It’s that time of the year again… On Sunday, November 6th, Daylight Saving will end (for US and Canada). Before you had kids, Daylight Saving adjustments meant an extra short/long weekend and having to adjust the clock on a bunch of electronics. With kids, however, it can impact your family for days, especially with young children. When Daylight Saving ends in the Fall, the most typical sleep disruption is that kiddos continue to wake up at their old time, which is now an hour earlier. If that does not sound good, keep reading because there are some strategies you can use to transition to the new time as seamlessly as possible and maintain your current wake-up time.
There are a few options: we can make some changes before or after the time change and we can make these changes gradually or all at once. You can choose what will work best for your child based on their temperament, age and flexibility in your schedule the week before.
“The day of” Approach
With this approach, our goal is to shift the 60 min in 1 day. On the morning following the time change, let your child wake up at their usual time as per the “old” time -meaning it’s going to be 1 hour earlier if you look at the clock. For example, if your kiddo usually wakes up at 6 am, let her start the day at 5 am (which is her usual 6 am).
During the day, follow your child’s regular schedule for sleep, meals, naps, bedtime, etc. according to the new time. For example, if your child’s first nap is usually at 9:30 am, then keep them up until the clock shows 9:30 am. Same for meals and bedtime.
That means that your child will be awake for an extra hour that day. Having said that, watch your child carefully and don’t let them get overtired. If they’re totally exhausted, it’s okay to let them nap/eat 10-15 minutes earlier than their time, but as close to their usual schedule is best.
This approach works best for: older children and/or for children that tend to adjust to changes in schedules fairly easily. If this does not fit your child, then follow one of our more gradual baby sleep strategies described below.
The Gradual Approach
Another option is to ease into the change by making small adjustments to your child’s sleep and wake times in the days before Daylight Saving ends. Adjust your child’s bedtime, naptime and wake up time later by 15 minutes every day, so that by Sunday, it’ll be less of a shock.
The first step is to push the first nap of the day 15 min later. Another way of saying this is to stretch the first window by an extra 15 min. If the first nap starts later, it should end later, which will then shift the subsequent naps (if your kiddo takes multiple naps) 15 min later, and then we can shift bedtime 15 min as well. We temporarily increase the first window by 15 min, but then keep the windows the same for the rest of the day.
Then the next day, shift the first nap by another 15 min, and so on, until you have shifted by 1 hour. If you do the first shift on the Wednesday (11/3), your child should be back to their regular schedule (what the clock shows) by Sunday morning.

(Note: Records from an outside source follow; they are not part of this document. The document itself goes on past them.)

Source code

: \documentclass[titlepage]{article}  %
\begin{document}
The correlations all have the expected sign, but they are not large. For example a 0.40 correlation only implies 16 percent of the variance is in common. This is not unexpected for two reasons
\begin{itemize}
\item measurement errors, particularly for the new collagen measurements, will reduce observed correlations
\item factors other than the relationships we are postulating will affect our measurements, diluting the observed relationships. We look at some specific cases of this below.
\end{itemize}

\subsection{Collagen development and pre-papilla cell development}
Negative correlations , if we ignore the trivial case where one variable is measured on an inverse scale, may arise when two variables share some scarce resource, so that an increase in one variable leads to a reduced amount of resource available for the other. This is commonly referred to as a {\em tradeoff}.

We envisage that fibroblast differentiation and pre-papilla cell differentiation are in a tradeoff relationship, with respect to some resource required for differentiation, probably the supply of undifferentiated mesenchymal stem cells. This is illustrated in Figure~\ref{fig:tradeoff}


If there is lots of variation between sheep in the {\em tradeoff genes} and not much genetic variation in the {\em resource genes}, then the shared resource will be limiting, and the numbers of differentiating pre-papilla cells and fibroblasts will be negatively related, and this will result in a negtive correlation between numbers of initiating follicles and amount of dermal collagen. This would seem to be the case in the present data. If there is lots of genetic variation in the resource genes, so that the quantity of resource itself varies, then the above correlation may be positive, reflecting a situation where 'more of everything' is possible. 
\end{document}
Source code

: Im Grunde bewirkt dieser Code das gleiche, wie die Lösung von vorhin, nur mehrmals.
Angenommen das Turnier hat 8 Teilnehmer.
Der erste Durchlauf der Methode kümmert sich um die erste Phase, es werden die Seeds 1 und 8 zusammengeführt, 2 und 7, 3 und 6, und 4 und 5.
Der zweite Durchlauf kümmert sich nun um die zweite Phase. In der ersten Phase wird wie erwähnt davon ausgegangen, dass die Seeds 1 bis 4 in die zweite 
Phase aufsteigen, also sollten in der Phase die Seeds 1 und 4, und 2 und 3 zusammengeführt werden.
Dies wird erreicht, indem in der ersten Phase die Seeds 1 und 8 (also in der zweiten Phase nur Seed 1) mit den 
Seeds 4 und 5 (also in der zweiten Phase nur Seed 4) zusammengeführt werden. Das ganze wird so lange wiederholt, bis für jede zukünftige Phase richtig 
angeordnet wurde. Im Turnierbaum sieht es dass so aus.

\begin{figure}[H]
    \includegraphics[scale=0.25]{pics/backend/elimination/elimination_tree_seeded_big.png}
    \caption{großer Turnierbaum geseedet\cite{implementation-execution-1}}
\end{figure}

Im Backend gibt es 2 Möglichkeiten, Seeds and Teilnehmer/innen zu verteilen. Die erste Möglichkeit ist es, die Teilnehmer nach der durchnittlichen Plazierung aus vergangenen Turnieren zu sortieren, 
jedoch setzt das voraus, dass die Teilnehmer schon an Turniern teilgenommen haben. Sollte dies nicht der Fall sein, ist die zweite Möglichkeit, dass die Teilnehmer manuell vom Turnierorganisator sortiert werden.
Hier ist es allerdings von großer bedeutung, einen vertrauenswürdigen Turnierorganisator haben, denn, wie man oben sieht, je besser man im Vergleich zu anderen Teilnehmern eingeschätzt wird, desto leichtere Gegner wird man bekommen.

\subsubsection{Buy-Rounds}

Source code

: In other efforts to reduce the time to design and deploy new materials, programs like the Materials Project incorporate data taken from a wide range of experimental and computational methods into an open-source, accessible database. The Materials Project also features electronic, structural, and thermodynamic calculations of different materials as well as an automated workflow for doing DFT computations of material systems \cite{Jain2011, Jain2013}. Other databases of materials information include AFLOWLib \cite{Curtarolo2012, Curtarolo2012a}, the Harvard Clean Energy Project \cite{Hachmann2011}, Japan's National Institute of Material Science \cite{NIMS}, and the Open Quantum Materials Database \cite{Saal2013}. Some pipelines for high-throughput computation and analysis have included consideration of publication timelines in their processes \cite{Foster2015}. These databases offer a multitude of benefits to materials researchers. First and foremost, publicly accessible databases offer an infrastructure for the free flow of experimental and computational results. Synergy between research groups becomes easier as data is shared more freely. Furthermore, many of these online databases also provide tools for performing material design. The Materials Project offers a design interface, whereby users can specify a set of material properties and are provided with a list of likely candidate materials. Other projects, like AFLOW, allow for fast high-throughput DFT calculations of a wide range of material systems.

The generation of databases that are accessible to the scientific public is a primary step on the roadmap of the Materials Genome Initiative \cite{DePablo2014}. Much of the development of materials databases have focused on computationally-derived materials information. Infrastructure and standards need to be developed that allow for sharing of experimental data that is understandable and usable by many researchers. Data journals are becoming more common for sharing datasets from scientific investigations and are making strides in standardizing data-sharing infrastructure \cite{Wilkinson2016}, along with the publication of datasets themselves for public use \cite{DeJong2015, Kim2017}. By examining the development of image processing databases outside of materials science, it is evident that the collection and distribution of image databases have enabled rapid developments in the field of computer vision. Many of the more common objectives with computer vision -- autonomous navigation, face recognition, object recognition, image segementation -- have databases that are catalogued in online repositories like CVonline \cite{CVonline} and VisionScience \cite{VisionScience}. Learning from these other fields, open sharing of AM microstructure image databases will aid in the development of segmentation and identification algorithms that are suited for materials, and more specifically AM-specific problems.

I mentioned starting on Wednesday above, but your could start later in the week as well, or after the time change. It’s the same concept, but the numbers on the clock will look different whether you do it prior or after the time change.
This gradual approach works best for: younger children and/or for children who are more sensitive to schedule changes and are already waking up too early. You also need to have the flexibility to make these changes in their schedule.
Regardless of the approach you choose, having an already established routine and schedule will make it easier to adjust. Don’t be surprised if your child continues to wake up early initially. However, try to not let them start the day until their regular wake-up time. This is usually lasts for a few days, sometimes longer, but eventually their bodies recognize they need more sleep and they’ll sleep longer.
If your child is in a bed (and not a crib), I recommend using a child’s “wake-up clock”. They help children know when it’s time to stay in bed and when they can get up to start the day. They can be especially effective to help manage this time change.